In the material below, find all lines with the string "scale" and copy them.

★ ★ ★ ★

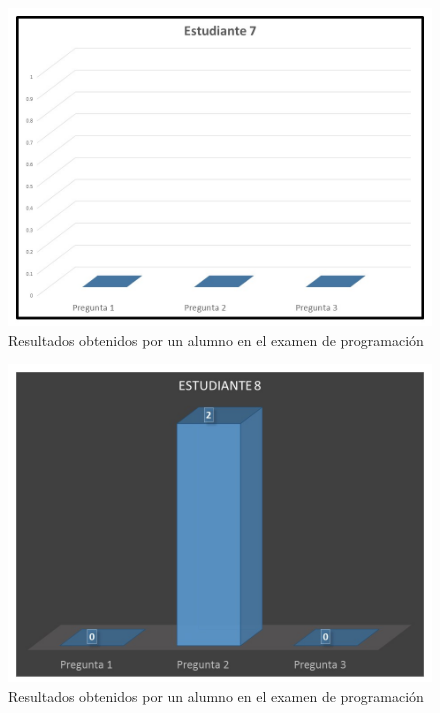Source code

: \documentclass[12pt] {report}
\begin{document}
\begin{figure}[H]
\centering 
\includegraphics[scale=.4]{PEstudiante7.JPG}
\caption{Resultados obtenidos por un alumno en el examen de programación}
\end{figure}

\begin{figure}[H]
\centering 
\includegraphics[scale=.4]{PEstudiante8.JPG}
\caption{Resultados obtenidos por un alumno en el examen de programación}
\end{figure}
\end{document}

★ ★ ★ ★

> **Answer**
\includegraphics[scale=.4]{PEstudiante7.JPG}
\includegraphics[scale=.4]{PEstudiante8.JPG}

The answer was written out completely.